Kerry Taylor, who is the chair of W3C/OGC Spatial Data on the Web Working Group at the Australian Computer Science Week of Conference, is delivering a talk on Semantic Sensor Networks: The Internet of Things needs the Web of Data.

Please register via Australian Computer Science Week of Conference web site.

Abstract: Gartner said in December that smart cities will use 1.6 billion connected things in 2016 rising to 3.3 billion in 2018. Large scale sensor network systems are not only features of cities and consumer products; but also of the interlinked industries of agriculture, manufacturing, food and health care. The AIOTI alliance of the European Commission concluded in November that “The biggest challenge will be to overcome the fragmentation of vertically-oriented closed systems, architectures and application areas and move towards horizontal open systems and platforms that support multiple applications.” This reflects an environment where a great number of industry alliances and SDOs have formed with a vertical silo approach for service and data interoperability.

On the other hand, ontologies founded on description logic are one of the few success stories for decades of research in knowledge representation and are now standardised and widely used for horizontal data interoperability, in the framework called the Semantic Web or the Web of Data. Formal reasoning is at the heart of a growing number of deployed tools and applications for data interoperability within enterprises and across government.

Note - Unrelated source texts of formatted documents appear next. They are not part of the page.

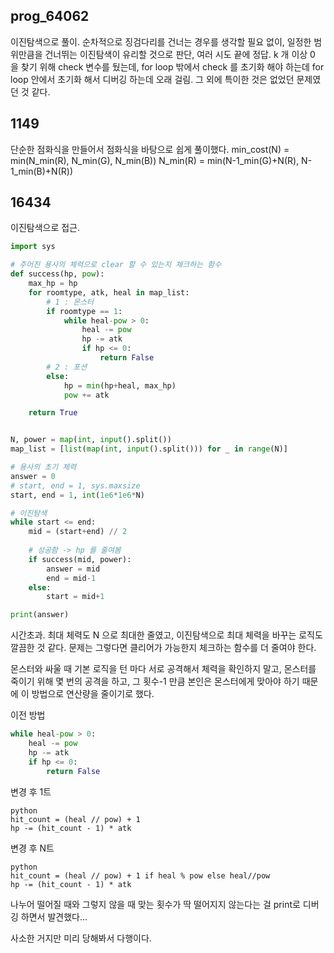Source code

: ## prog_64062
이진탐색으로 풀이.
순차적으로 징검다리를 건너는 경우를 생각할 필요 없이, 일정한 범위만큼을 건너뛰는 이진탐색이 유리할 것으로 판단,
여러 시도 끝에 정답.
k 개 이상 0 을 찾기 위해 check 변수를 뒀는데, for loop 밖에서 check 를 초기화 해야 하는데
for loop 안에서 초기화 해서 디버깅 하는데 오래 걸림.
그 외에 특이한 것은 없었던 문제였던 것 같다.

## 1149
단순한 점화식을 만들어서 점화식을 바탕으로 쉽게 풀이했다.
min_cost(N) = min(N_min(R), N_min(G), N_min(B))
N_min(R) = min(N-1_min(G)+N(R), N-1_min(B)+N(R))


## 16434
이진탐색으로 접근.

```python
import sys

# 주어진 용사의 체력으로 clear 할 수 있는지 체크하는 함수
def success(hp, pow):
    max_hp = hp
    for roomtype, atk, heal in map_list:
        # 1 : 몬스터
        if roomtype == 1:
            while heal-pow > 0:
                heal -= pow
                hp -= atk
                if hp <= 0:
                    return False
        # 2 : 포션
        else:
            hp = min(hp+heal, max_hp)
            pow += atk

    return True


N, power = map(int, input().split())
map_list = [list(map(int, input().split())) for _ in range(N)]

# 용사의 초기 체력
answer = 0
# start, end = 1, sys.maxsize
start, end = 1, int(1e6*1e6*N)

# 이진탐색
while start <= end:
    mid = (start+end) // 2
    
    # 성공함 -> hp 를 줄여봄
    if success(mid, power):
        answer = mid
        end = mid-1
    else:
        start = mid+1

print(answer)
```

시간초과. 최대 체력도 N 으로 최대한 줄였고,
이진탐색으로 최대 체력을 바꾸는 로직도 깔끔한 것 같다.
문제는 그렇다면 클리어가 가능한지 체크하는 함수를 더 줄여야 한다.

몬스터와 싸울 때 기본 로직을 턴 마다 서로 공격해서 체력을 확인하지 말고,
몬스터를 죽이기 위해 몇 번의 공격을 하고, 그 횟수-1 만큼 본인은 몬스터에게 맞아야 하기 때문에
이 방법으로 연산량을 줄이기로 했다.

이전 방법
```python
while heal-pow > 0:
    heal -= pow
    hp -= atk
    if hp <= 0:
        return False
```
변경 후 1트
```
python
hit_count = (heal // pow) + 1
hp -= (hit_count - 1) * atk
```
변경 후 N트
```
python
hit_count = (heal // pow) + 1 if heal % pow else heal//pow
hp -= (hit_count - 1) * atk
```

나누어 떨어질 때와 그렇지 않을 때 맞는 횟수가 딱 떨어지지 않는다는 걸 print로 디버깅 하면서 발견했다...

사소한 거지만 미리 당해봐서 다행이다.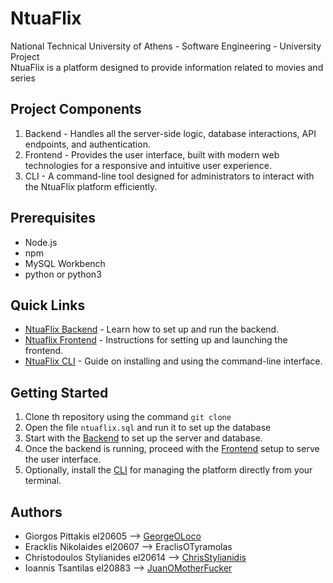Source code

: # **NtuaFlix**
National Technical University of Athens - Software Engineering - University Project  
NtuaFlix is a platform designed to provide information related to movies and series

## **Project Components**
1. Backend - Handles all the server-side logic, database interactions, API endpoints, and authentication.
2. Frontend - Provides the user interface, built with modern web technologies for a responsive and intuitive user experience.
3. CLI - A command-line tool designed for administrators to interact with the NtuaFlix platform efficiently.

## **Prerequisites**
- Node.js
- npm
- MySQL Workbench
- python or python3

## **Quick Links**
- [NtuaFlix Backend](https://github.com/ntua/softeng23-30/blob/main/backend/README.md) - Learn how to set up and run the backend.
- [Ntuaflix Frontend](https://github.com/ntua/softeng23-30/blob/main/frontend/README.md) - Instructions for setting up and launching the frontend.
- [NtuaFlix CLI](https://github.com/ntua/softeng23-30/blob/main/cli-client/README.md) - Guide on installing and using the command-line interface.

## **Getting Started**
1. Clone th repository using the command ``` git clone ```
2. Open the file ``` ntuaflix.sql ``` and run it to set up the database 
3. Start with the [Backend](https://github.com/ntua/softeng23-30/blob/main/backend/README.md) to set up the server and database.
4. Once the backend is running, proceed with the [Frontend](https://github.com/ntua/softeng23-30/blob/main/frontend/README.md) setup to serve the user interface.
5. Optionally, install the [CLI](https://github.com/ntua/softeng23-30/blob/main/cli-client/README.md) for managing the platform directly from your terminal.

## Authors
+ Giorgos Pittakis el20605 --> [GeorgeOLoco](https://github.com/GeorgeOLoco)
+ Eracklis Nikolaides el20607 --> EraclisOTyramolas
+ Christodoulos Stylianides el20614 --> [ChrisStylianidis](https://github.com/ChrisStylianidis)
+ Ioannis Tsantilas el20883 --> [JuanOMotherFucker](https://github.com/JuanTsa)  
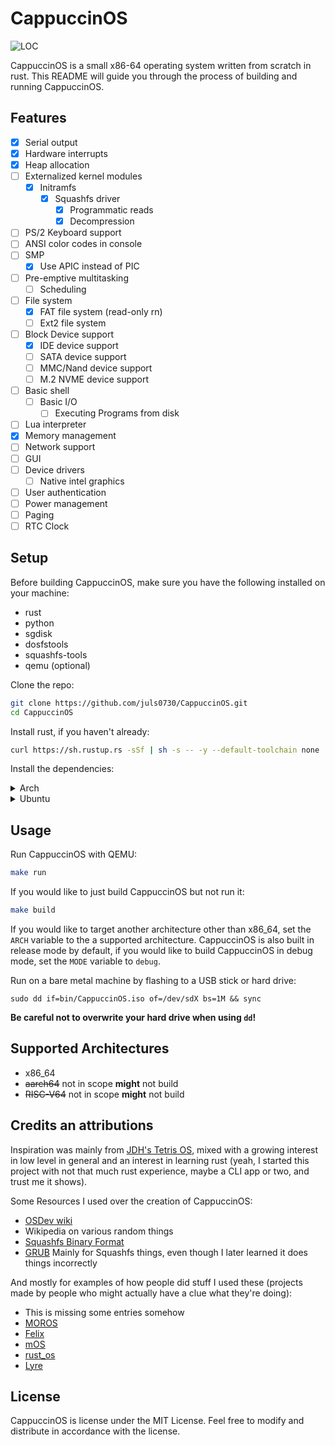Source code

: # CappuccinOS

![LOC](https://img.shields.io/endpoint?url=https://gist.githubusercontent.com/juls0730/c16f26c4c5ab7f613fe758c913f9e71f/raw/cappuccinos-loc.json)

CappuccinOS is a small x86-64 operating system written from scratch in rust. This README will guide you through the process of building and running CappuccinOS.

## Features

- [x] Serial output
- [x] Hardware interrupts
- [x] Heap allocation
- [ ] Externalized kernel modules
  - [x] Initramfs
    - [x] Squashfs driver
      - [x] Programmatic reads
      - [x] Decompression
- [ ] PS/2 Keyboard support
- [ ] ANSI color codes in console
- [ ] SMP
  - [x] Use APIC instead of PIC
- [ ] Pre-emptive multitasking
  - [ ] Scheduling
- [ ] File system
  - [x] FAT file system (read-only rn)
  - [ ] Ext2 file system
- [ ] Block Device support
  - [x] IDE device support
  - [ ] SATA device support
  - [ ] MMC/Nand device support
  - [ ] M.2 NVME device support
- [ ] Basic shell
  - [ ] Basic I/O
    - [ ] Executing Programs from disk
- [ ] Lua interpreter
- [x] Memory management
- [ ] Network support
- [ ] GUI
- [ ] Device drivers
  - [ ] Native intel graphics
- [ ] User authentication
- [ ] Power management
- [ ] Paging
- [ ] RTC Clock

## Setup

Before building CappuccinOS, make sure you have the following installed on your machine:

- rust
- python
- sgdisk
- dosfstools
- squashfs-tools
- qemu (optional)

Clone the repo:

```BASH
git clone https://github.com/juls0730/CappuccinOS.git
cd CappuccinOS
```

Install rust, if you haven't already:

```BASH
curl https://sh.rustup.rs -sSf | sh -s -- -y --default-toolchain none
```

Install the dependencies:

<details>
    <summary>Arch</summary>

    sudo pacman -S gptfdisk dosfstools squashfs-tools python
    # Optionally
    sudo pacman -S qemu-system-x86

</details>

<details>
    <summary>Ubuntu</summary>
    Python should be installed by default, and if it's not, make an issue or a PR and I'll fix it

    sudo apt install gdisk dosfstools squashfs-tools
    # Optionally
    sudo apt install qemu

</details>

## Usage

Run CappuccinOS with QEMU:

```BASH
make run
```

If you would like to just build CappuccinOS but not run it:

```BASH
make build
```

If you would like to target another architecture other than x86_64, set the `ARCH` variable to the a supported architecture. CappuccinOS is also built in release mode by default, if you would like to build CappuccinOS in debug mode, set the `MODE` variable to `debug`.

Run on a bare metal machine by flashing to a USB stick or hard drive:

```
sudo dd if=bin/CappuccinOS.iso of=/dev/sdX bs=1M && sync
```

**Be careful not to overwrite your hard drive when using `dd`!**

## Supported Architectures

- x86_64
- ~~aarch64~~ not in scope **might** not build
- ~~RISC-V64~~ not in scope **might** not build

## Credits an attributions

Inspiration was mainly from [JDH's Tetris OS](https://www.youtube.com/watch?v=FaILnmUYS_U), mixed with a growing interest in low level in general and an interest in learning rust (yeah, I started this project with not that much rust experience, maybe a CLI app or two, and trust me it shows).

Some Resources I used over the creation of CappuccinOS:

- [OSDev wiki](https://wiki.osdev.org)
- Wikipedia on various random things
- [Squashfs Binary Format](https://dr-emann.github.io/squashfs/squashfs.html)
- [GRUB](https://www.gnu.org/software/grub/grub-download.html) Mainly for Squashfs things, even though I later learned it does things incorrectly

And mostly for examples of how people did stuff I used these (projects made by people who might actually have a clue what they're doing):

- This is missing some entries somehow
- [MOROS](https://github.com/vinc/moros)
- [Felix](https://github.com/mrgian/felix)
- [mOS](https://github.com/Moldytzu/mOS)
- [rust_os](https://github.com/thepowersgang/rust_os/tree/master)
- [Lyre](https://github.com/Lyre-OS/klyre)

## License

CappuccinOS is license under the MIT License. Feel free to modify and distribute in accordance with the license.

The Semantic Sensor Networks ontology was originally developed by a collaboration hosted by the W3C in 2009, to describe aspects of sensor networks and sensor data that is needed for loosely-connected interoperability and interpretation at a level above communications networking. The ontology has now entered the standards track of the W3C and OGC through the joint Spatial Data on the Web Working Group. In this talk I will discuss the role of ontologies in the developing Internet of Things and my hopes for the SSN ontology in particular.

Bio: Kerry joined the Australian National University four weeks ago. For the previous six months she was working as a specialist at the Australian Bureau of Statistics after 20 years at CSIRO as a research scientist in the division now known as data61. Her research has focused on data and system integration in multidisciplinary contexts, and she has been working with semantic and sensor systems for at least ten years now. She has also worked as an IT professional in the consulting, publishing, and education industries and government.

Kerry holds a BSc Hons in Computer Science from UNSW 1983 and a PhD in Computer Science and Information Technology from the ANU in 1996. She is a Visiting Reader at the University of Surrey.